Saved entries:
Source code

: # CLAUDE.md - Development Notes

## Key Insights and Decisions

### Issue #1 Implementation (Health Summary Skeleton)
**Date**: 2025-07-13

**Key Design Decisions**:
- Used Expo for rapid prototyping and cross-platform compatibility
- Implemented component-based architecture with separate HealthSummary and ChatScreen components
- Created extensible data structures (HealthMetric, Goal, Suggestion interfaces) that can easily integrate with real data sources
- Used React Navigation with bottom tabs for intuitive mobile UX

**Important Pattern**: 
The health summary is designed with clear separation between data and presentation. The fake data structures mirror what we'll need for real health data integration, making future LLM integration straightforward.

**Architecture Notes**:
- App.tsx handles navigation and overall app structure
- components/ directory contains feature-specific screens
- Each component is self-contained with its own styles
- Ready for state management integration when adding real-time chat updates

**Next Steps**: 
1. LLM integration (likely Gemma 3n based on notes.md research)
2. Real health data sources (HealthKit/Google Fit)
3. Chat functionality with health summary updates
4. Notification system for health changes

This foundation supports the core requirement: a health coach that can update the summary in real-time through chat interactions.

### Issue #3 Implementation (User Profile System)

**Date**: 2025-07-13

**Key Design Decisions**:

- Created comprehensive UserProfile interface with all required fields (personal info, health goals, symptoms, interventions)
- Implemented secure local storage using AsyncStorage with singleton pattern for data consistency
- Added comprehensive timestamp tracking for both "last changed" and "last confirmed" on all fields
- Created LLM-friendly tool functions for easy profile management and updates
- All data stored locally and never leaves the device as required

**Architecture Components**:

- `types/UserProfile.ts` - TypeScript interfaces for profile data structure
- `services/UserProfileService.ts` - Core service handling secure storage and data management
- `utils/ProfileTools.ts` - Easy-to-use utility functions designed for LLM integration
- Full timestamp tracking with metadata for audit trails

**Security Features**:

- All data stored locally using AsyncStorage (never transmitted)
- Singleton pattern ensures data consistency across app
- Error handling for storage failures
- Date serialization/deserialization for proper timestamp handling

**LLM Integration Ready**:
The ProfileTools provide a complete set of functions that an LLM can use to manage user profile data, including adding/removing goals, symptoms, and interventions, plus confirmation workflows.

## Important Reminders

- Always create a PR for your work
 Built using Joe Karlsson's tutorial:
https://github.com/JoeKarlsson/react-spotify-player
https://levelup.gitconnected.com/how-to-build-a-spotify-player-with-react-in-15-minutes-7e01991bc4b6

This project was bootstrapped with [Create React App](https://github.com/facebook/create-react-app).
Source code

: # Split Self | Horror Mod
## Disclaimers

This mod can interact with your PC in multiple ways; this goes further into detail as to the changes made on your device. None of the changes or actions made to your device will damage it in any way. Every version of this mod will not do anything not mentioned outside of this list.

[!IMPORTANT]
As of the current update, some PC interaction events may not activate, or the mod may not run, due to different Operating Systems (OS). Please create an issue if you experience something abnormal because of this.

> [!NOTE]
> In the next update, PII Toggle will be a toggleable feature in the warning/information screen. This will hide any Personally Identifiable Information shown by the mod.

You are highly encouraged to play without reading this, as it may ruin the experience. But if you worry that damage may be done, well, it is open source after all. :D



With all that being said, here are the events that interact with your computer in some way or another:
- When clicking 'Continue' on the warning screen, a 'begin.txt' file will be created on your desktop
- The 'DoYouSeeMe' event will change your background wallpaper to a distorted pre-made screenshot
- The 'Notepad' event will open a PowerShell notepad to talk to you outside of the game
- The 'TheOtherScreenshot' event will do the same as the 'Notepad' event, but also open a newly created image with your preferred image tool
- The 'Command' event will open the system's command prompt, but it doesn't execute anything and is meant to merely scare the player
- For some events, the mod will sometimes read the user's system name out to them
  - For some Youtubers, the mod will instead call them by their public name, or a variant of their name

THE PROBLEM. All of the entries are to be transcribed exactly.

ANSWER AREA.
Source code

: # CLAUDE.md - Development Notes

## Key Insights and Decisions

### Issue #1 Implementation (Health Summary Skeleton)
**Date**: 2025-07-13

**Key Design Decisions**:
- Used Expo for rapid prototyping and cross-platform compatibility
- Implemented component-based architecture with separate HealthSummary and ChatScreen components
- Created extensible data structures (HealthMetric, Goal, Suggestion interfaces) that can easily integrate with real data sources
- Used React Navigation with bottom tabs for intuitive mobile UX

**Important Pattern**: 
The health summary is designed with clear separation between data and presentation. The fake data structures mirror what we'll need for real health data integration, making future LLM integration straightforward.

**Architecture Notes**:
- App.tsx handles navigation and overall app structure
- components/ directory contains feature-specific screens
- Each component is self-contained with its own styles
- Ready for state management integration when adding real-time chat updates

**Next Steps**: 
1. LLM integration (likely Gemma 3n based on notes.md research)
2. Real health data sources (HealthKit/Google Fit)
3. Chat functionality with health summary updates
4. Notification system for health changes

This foundation supports the core requirement: a health coach that can update the summary in real-time through chat interactions.

### Issue #3 Implementation (User Profile System)

**Date**: 2025-07-13

**Key Design Decisions**:

- Created comprehensive UserProfile interface with all required fields (personal info, health goals, symptoms, interventions)
- Implemented secure local storage using AsyncStorage with singleton pattern for data consistency
- Added comprehensive timestamp tracking for both "last changed" and "last confirmed" on all fields
- Created LLM-friendly tool functions for easy profile management and updates
- All data stored locally and never leaves the device as required

**Architecture Components**:

- `types/UserProfile.ts` - TypeScript interfaces for profile data structure
- `services/UserProfileService.ts` - Core service handling secure storage and data management
- `utils/ProfileTools.ts` - Easy-to-use utility functions designed for LLM integration
- Full timestamp tracking with metadata for audit trails

**Security Features**:

- All data stored locally using AsyncStorage (never transmitted)
- Singleton pattern ensures data consistency across app
- Error handling for storage failures
- Date serialization/deserialization for proper timestamp handling

**LLM Integration Ready**:
The ProfileTools provide a complete set of functions that an LLM can use to manage user profile data, including adding/removing goals, symptoms, and interventions, plus confirmation workflows.

## Important Reminders

- Always create a PR for your work
 Built using Joe Karlsson's tutorial:
https://github.com/JoeKarlsson/react-spotify-player
https://levelup.gitconnected.com/how-to-build-a-spotify-player-with-react-in-15-minutes-7e01991bc4b6

This project was bootstrapped with [Create React App](https://github.com/facebook/create-react-app).
Source code

: # Split Self | Horror Mod
## Disclaimers

This mod can interact with your PC in multiple ways; this goes further into detail as to the changes made on your device. None of the changes or actions made to your device will damage it in any way. Every version of this mod will not do anything not mentioned outside of this list.

[!IMPORTANT]
As of the current update, some PC interaction events may not activate, or the mod may not run, due to different Operating Systems (OS). Please create an issue if you experience something abnormal because of this.

> [!NOTE]
> In the next update, PII Toggle will be a toggleable feature in the warning/information screen. This will hide any Personally Identifiable Information shown by the mod.

You are highly encouraged to play without reading this, as it may ruin the experience. But if you worry that damage may be done, well, it is open source after all. :D



With all that being said, here are the events that interact with your computer in some way or another:
- When clicking 'Continue' on the warning screen, a 'begin.txt' file will be created on your desktop
- The 'DoYouSeeMe' event will change your background wallpaper to a distorted pre-made screenshot
- The 'Notepad' event will open a PowerShell notepad to talk to you outside of the game
- The 'TheOtherScreenshot' event will do the same as the 'Notepad' event, but also open a newly created image with your preferred image tool
- The 'Command' event will open the system's command prompt, but it doesn't execute anything and is meant to merely scare the player
- For some events, the mod will sometimes read the user's system name out to them
  - For some Youtubers, the mod will instead call them by their public name, or a variant of their name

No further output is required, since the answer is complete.